Thongvanh later said he did not immediately understand what police were telling him.
“I thought they were just taking it, like impounding it or something,” he said. “I didn’t think they were going to keep it.”
The Nobles County Attorney filed a civil action to permanently take Thongvanh’s car through the state’s controversial forfeiture process.
It’s an example of how police in Minnesota can still seize and keep the property of people even when they are not charged with a crime, despite recent reforms to help protect “innocent owners.”
Critics say it also reinforces concerns that the practice disproportionately impacts low-income communities and people of color, especially in Nobles County, which has been repeatedly accused of violating the civil rights of minorities.
“It’s those people who are hit the hardest when their car or a small amount of money is seized from them, and that can sometimes put their lives into a tailspin,” said Dan Alban, senior attorney with the nonprofit Institute for Justice.
‘Reasonable steps’
Thongvanh, who is Laotian, said he had never heard of forfeiture when a friend asked him for a late-night ride from Sioux Falls, S.D. to Worthington on the Fourth of July last year.
“I was getting really sleepy,” Thongvanh said.
Before they completed the hour-long trip, Thongvanh said he asked his friend to take over the driving. Soon after Thongvanh woke up, he said the friend had picked up a woman, and police were trying to pull them over.
“They look in the mirror (and say), ‘hey, there’s a cop!’ And they f—ing take off in my car,” Thongvanh said. “I told them ‘stop,’ and I’m thinking, ‘what did they do wrong?’”
Court records show the friend, Steven Xanaxay, and the woman in the car, Maria Shantel LeClaire, both had warrants out for their arrest.
They were eventually convicted, but prosecutors dropped unrelated charges against Thongvanh.
When Nobles County filed a civil action to take Thongvanh’s car through forfeiture, a judge ruled that Thongvanh was “not an innocent owner as he was present in the vehicle” during the police chase and “took no reasonable steps to prevent” the crime.

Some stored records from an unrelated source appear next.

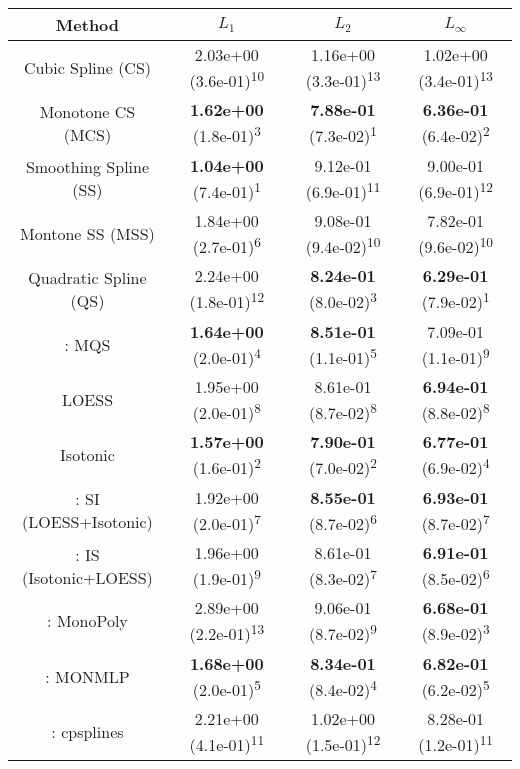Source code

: \begin{tabular}{cccc}
\toprule
Method&$L_1$&$L_2$&$L_\infty$\tabularnewline
\midrule
Cubic Spline (CS)& 2.03e+00 (3.6e-01)\textsuperscript{10}& 1.16e+00 (3.3e-01)\textsuperscript{13}& 1.02e+00 (3.4e-01)\textsuperscript{13}\tabularnewline
Monotone CS (MCS)& \textbf{1.62e+00} (1.8e-01)\textsuperscript{3}& \textbf{7.88e-01} (7.3e-02)\textsuperscript{1}& \textbf{6.36e-01} (6.4e-02)\textsuperscript{2}\tabularnewline
Smoothing Spline (SS)& \textbf{1.04e+00} (7.4e-01)\textsuperscript{1}& 9.12e-01 (6.9e-01)\textsuperscript{11}& 9.00e-01 (6.9e-01)\textsuperscript{12}\tabularnewline
Montone SS (MSS)& 1.84e+00 (2.7e-01)\textsuperscript{6}& 9.08e-01 (9.4e-02)\textsuperscript{10}& 7.82e-01 (9.6e-02)\textsuperscript{10}\tabularnewline
Quadratic Spline (QS)& 2.24e+00 (1.8e-01)\textsuperscript{12}& \textbf{8.24e-01} (8.0e-02)\textsuperscript{3}& \textbf{6.29e-01} (7.9e-02)\textsuperscript{1}\tabularnewline
\textcite{heMonotoneBsplineSmoothing1998}: MQS& \textbf{1.64e+00} (2.0e-01)\textsuperscript{4}& \textbf{8.51e-01} (1.1e-01)\textsuperscript{5}& 7.09e-01 (1.1e-01)\textsuperscript{9}\tabularnewline
LOESS& 1.95e+00 (2.0e-01)\textsuperscript{8}& 8.61e-01 (8.7e-02)\textsuperscript{8}& \textbf{6.94e-01} (8.8e-02)\textsuperscript{8}\tabularnewline
Isotonic& \textbf{1.57e+00} (1.6e-01)\textsuperscript{2}& \textbf{7.90e-01} (7.0e-02)\textsuperscript{2}& \textbf{6.77e-01} (6.9e-02)\textsuperscript{4}\tabularnewline
\textcite{mammenEstimatingSmoothMonotone1991}: SI (LOESS+Isotonic)& 1.92e+00 (2.0e-01)\textsuperscript{7}& \textbf{8.55e-01} (8.7e-02)\textsuperscript{6}& \textbf{6.93e-01} (8.7e-02)\textsuperscript{7}\tabularnewline
\textcite{mammenEstimatingSmoothMonotone1991}: IS (Isotonic+LOESS)& 1.96e+00 (1.9e-01)\textsuperscript{9}& 8.61e-01 (8.3e-02)\textsuperscript{7}& \textbf{6.91e-01} (8.5e-02)\textsuperscript{6}\tabularnewline
\textcite{murrayFastFlexibleMethods2016a}: MonoPoly& 2.89e+00 (2.2e-01)\textsuperscript{13}& 9.06e-01 (8.7e-02)\textsuperscript{9}& \textbf{6.68e-01} (8.9e-02)\textsuperscript{3}\tabularnewline
\textcite{cannonMonmlpMultilayerPerceptron2017}: MONMLP& \textbf{1.68e+00} (2.0e-01)\textsuperscript{5}& \textbf{8.34e-01} (8.4e-02)\textsuperscript{4}& \textbf{6.82e-01} (6.2e-02)\textsuperscript{5}\tabularnewline
\textcite{navarro-garciaConstrainedSmoothingOutofrange2023}: cpsplines& 2.21e+00 (4.1e-01)\textsuperscript{11}& 1.02e+00 (1.5e-01)\textsuperscript{12}& 8.28e-01 (1.2e-01)\textsuperscript{11}\tabularnewline
\bottomrule
\end{tabular}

“What’s a reasonable way to stop them?” Thongvanh said. “I kept yelling and yelling at him, but there’s no other way to make him stop. If I hit him, what’s going to happen? We’re all going to die in there.”
Worthington Police declined to comment about Thongvanh’s case or any others. The Nobles County Attorney’s Office did not respond to multiple requests from 5 INVESTIGATES.
History of criticism
After 5 INVESTIGATES highlighted similar cases in 2020, state lawmakers responded to growing calls for change and reformed parts of Minnesota’s controversial forfeiture law.
The law allows police and prosecutors to keep up to 90% of the proceeds.
The reforms included prohibitions on police taking small amounts of cash as well as additional protections for “innocent owners” of vehicles.
In Nobles County, a judge previously criticized police and prosecutors for using civil forfeiture to try to keep a woman’s car after her nephew was pulled over and arrested.
“I’m baffled as to why the county is proceeding with this forfeiture action,” said Hon Terry Vajgrt during a hearing on the case. “I think that this proceeding, with all due respect, has been a bit of an exercise in what seems to me to be a ridiculous conclusion.”
The judge ordered the vehicle to be returned to its owner.
The City of Worthington later paid $60,000 to settle an excessive force lawsuit after dash camera video showed a police officer repeatedly striking the driver as he was pulled from the car.
It is one of several cases where Worthington or Nobles County has been accused of discrimination in policing.
“Generally, what we’ve seen is a disproportionate policing of minority communities,” said Ian Bratlie, an attorney with the American Civil Liberties Union. “That’s supported not just in our observations, but statistically, we’ve seen that.”
‘Hit the hardest’
A 5 INVESTIGATES analysis of every forfeiture case in Nobles County over the last decade revealed people of color were involved in at least half of them.
Dan Alban, the attorney for the Institute for Justice, said that finding mirrors national studies.
“There is ample data nationwide from a number of states, a number of cities, showing that there is a racially disproportionate impact from civil forfeiture,” Alban said.
In 2021, the Institute for Justice published a survey of “forfeiture victims” in Philadelphia which found forfeitures were “clustered in predominantly minority and low-income areas.”
“It’s those people who are hit the hardest when their car or a small amount of money is seized from them, and that can sometimes put their lives into a tailspin,” Alban said.
Thongvanh said losing his car cost him hours at his job as he tried to save money to buy the vehicle back from Nobles County.
“After all that, I couldn’t pay my rent, and that’s when the eviction started,” Thongvanh said. “But nobody cares about that.”
In March, Thongvanh showed 5 INVESTIGATES where his Nissan Altima continues to sit behind the Prairie Justice Center in Worthington, along with more than a dozen other vehicles seized by police.
Thongvanh says seeing the car reminds him of how much he has lost after that one night nearly a year ago.
“I’m never going to forget it,” Thongvanh said. “It ruined my life.”